From hahn at mcmaster.ca  Fri Dec  7 16:58:13 2007
From: hahn at mcmaster.ca (Mark Hahn)
Date: Fri, 7 Dec 2007 19:58:13 -0500 (EST)
Subject: [Beowulf] specific motherboard???
In-Reply-To: <a8d96dec0712071136m6db525a8k49e93bd972692b6f@mail.gmail.com>
References: <428810f20712062147k21feaa6ax94432b9df4705834@mail.gmail.com>
	<47599387.6080400@cse.ucdavis.edu>
	<a8d96dec0712071136m6db525a8k49e93bd972692b6f@mail.gmail.com>
Message-ID: <Pine.LNX.4.64.0712071957100.2110@coffee.psychology.mcmaster.ca>

> DX38BT have a 82566DC Gigabit controller, that isn't capable of jumbo frames
> (frame size is limited to 1500 bytes).
> But S3200SH have a 82566 controller too and a  82541PI that support jumbo
> frames up to 16kb (probably your switch will support frames up to 10kb).
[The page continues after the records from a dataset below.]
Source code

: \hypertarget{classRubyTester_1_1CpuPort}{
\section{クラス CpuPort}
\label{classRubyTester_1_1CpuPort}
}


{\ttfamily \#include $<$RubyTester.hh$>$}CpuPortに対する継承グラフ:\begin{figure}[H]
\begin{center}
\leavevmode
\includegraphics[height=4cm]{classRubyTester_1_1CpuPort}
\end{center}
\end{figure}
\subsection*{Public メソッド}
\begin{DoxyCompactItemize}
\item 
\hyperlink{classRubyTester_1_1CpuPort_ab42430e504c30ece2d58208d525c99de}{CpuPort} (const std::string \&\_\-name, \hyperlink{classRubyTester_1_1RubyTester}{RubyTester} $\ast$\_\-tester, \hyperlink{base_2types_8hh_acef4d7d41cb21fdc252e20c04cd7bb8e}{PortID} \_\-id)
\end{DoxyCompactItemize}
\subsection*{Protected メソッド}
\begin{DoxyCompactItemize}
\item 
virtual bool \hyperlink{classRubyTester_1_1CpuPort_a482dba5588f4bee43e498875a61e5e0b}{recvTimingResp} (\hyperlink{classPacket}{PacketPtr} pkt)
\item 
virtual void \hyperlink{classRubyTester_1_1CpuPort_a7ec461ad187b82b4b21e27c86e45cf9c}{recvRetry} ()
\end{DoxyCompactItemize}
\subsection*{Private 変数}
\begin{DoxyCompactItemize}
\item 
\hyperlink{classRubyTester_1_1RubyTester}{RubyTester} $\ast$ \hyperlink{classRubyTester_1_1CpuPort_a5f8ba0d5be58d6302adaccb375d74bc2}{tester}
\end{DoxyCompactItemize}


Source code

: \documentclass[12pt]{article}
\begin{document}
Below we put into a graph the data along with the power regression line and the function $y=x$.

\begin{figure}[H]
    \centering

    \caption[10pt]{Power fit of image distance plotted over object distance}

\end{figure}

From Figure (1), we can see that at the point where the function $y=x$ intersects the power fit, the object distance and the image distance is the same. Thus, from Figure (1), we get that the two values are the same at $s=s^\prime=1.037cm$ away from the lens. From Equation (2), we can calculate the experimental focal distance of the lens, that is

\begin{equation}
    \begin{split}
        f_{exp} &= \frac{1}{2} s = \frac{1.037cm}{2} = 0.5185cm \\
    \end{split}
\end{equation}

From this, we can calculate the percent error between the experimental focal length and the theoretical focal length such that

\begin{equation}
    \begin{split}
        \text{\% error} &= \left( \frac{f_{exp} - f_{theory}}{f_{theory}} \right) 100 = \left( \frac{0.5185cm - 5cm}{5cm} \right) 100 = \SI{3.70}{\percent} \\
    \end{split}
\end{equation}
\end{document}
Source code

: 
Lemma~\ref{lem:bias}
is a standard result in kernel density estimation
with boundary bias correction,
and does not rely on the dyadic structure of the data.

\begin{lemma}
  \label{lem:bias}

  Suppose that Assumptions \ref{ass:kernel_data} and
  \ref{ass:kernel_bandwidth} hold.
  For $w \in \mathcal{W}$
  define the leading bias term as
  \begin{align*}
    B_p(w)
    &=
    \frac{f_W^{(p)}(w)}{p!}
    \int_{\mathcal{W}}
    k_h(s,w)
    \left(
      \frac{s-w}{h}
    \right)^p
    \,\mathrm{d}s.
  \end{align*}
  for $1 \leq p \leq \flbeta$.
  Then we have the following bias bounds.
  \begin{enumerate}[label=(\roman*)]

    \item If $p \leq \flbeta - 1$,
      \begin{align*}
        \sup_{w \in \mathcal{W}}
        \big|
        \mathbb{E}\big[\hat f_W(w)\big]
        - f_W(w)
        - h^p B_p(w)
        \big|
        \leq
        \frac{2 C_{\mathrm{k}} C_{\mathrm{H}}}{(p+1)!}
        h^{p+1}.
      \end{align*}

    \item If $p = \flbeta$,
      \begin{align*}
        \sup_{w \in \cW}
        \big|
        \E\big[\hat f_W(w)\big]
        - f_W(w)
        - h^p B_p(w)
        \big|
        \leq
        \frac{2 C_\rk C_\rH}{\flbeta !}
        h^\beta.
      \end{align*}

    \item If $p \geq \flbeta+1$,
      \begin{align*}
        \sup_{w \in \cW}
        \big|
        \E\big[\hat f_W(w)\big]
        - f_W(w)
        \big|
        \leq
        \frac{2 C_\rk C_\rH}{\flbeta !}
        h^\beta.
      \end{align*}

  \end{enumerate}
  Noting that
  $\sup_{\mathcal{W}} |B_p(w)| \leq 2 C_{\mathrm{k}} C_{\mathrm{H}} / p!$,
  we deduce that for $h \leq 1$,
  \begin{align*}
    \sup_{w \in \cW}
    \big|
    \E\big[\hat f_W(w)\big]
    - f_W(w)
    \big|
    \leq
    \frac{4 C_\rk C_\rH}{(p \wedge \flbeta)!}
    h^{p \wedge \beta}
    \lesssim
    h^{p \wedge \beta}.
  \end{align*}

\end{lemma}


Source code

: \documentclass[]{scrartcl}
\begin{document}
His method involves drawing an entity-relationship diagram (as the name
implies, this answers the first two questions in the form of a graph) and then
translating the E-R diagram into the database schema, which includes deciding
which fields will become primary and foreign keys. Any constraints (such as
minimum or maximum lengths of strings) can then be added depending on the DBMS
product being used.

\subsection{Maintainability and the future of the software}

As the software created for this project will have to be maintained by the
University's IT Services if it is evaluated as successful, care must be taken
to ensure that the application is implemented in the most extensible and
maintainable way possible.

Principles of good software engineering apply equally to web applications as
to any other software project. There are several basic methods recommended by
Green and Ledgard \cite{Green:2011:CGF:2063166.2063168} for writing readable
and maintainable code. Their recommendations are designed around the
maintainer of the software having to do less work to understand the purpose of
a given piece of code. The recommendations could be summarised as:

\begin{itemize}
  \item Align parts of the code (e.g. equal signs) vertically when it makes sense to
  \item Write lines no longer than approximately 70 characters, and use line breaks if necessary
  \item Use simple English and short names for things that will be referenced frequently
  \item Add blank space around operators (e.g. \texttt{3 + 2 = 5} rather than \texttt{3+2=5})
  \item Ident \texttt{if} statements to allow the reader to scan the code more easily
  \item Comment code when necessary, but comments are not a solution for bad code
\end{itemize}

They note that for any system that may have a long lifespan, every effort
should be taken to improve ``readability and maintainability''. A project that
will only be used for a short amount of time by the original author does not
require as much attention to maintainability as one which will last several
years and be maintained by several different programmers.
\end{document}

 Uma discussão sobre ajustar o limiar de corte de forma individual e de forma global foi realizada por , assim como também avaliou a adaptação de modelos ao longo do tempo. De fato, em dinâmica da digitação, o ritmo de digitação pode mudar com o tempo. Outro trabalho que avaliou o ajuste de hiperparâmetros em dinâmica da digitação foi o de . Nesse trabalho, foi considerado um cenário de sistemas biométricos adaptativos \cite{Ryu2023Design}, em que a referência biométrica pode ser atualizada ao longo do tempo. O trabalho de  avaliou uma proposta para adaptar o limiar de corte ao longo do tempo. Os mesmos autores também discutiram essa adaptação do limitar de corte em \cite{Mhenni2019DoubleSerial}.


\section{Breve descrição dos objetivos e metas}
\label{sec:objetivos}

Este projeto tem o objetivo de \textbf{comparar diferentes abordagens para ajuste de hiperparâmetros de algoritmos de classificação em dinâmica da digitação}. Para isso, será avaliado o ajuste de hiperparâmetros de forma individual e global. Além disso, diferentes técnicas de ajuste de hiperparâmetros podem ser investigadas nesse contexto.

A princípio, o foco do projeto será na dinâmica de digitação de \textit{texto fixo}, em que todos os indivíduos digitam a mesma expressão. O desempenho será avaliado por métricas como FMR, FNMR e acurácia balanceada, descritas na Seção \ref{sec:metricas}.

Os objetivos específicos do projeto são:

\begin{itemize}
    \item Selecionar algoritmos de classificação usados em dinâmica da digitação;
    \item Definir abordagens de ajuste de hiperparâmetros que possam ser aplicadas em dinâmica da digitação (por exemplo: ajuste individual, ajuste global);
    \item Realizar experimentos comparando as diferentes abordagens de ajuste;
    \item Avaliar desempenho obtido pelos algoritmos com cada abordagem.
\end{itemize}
do you have any data showing that jumbo frames will make a significant
difference?  yes, they will reduce interrupt-handling overhead (and perhaps
other overheads), but those tend to be fairly minor concerns on modern,
obscenely-fast cores...


From hahn at mcmaster.ca  Fri Dec  7 17:10:41 2007
From: hahn at mcmaster.ca (Mark Hahn)
Date: Fri, 7 Dec 2007 20:10:41 -0500 (EST)
Subject: [Beowulf] specific motherboard???
In-Reply-To: <47599387.6080400@cse.ucdavis.edu>
References: <428810f20712062147k21feaa6ax94432b9df4705834@mail.gmail.com>
	<47599387.6080400@cse.ucdavis.edu>
Message-ID: <Pine.LNX.4.64.0712072002410.2110@coffee.psychology.mcmaster.ca>

> Keep in mind that the Petsc faq mentions:
> A fast, low-latency interconnect; any ethernet, even 10 gigE cannot provide
> the needed performance.

which seems foolish on the face of it, since 10G can be fairly low latency.
for instance, Myrinet quotes 2.3 us for mx-over-myrinet on their 10G nic,
and 2.63 for mx-over-ethernet (same nic and host, fujitsu eth switch).
that's not the lowest latency interconnect, but it's a far cry from 
50 us Gb latency...

> I wouldn't assume that your workload will scale with gigE to 16 nodes.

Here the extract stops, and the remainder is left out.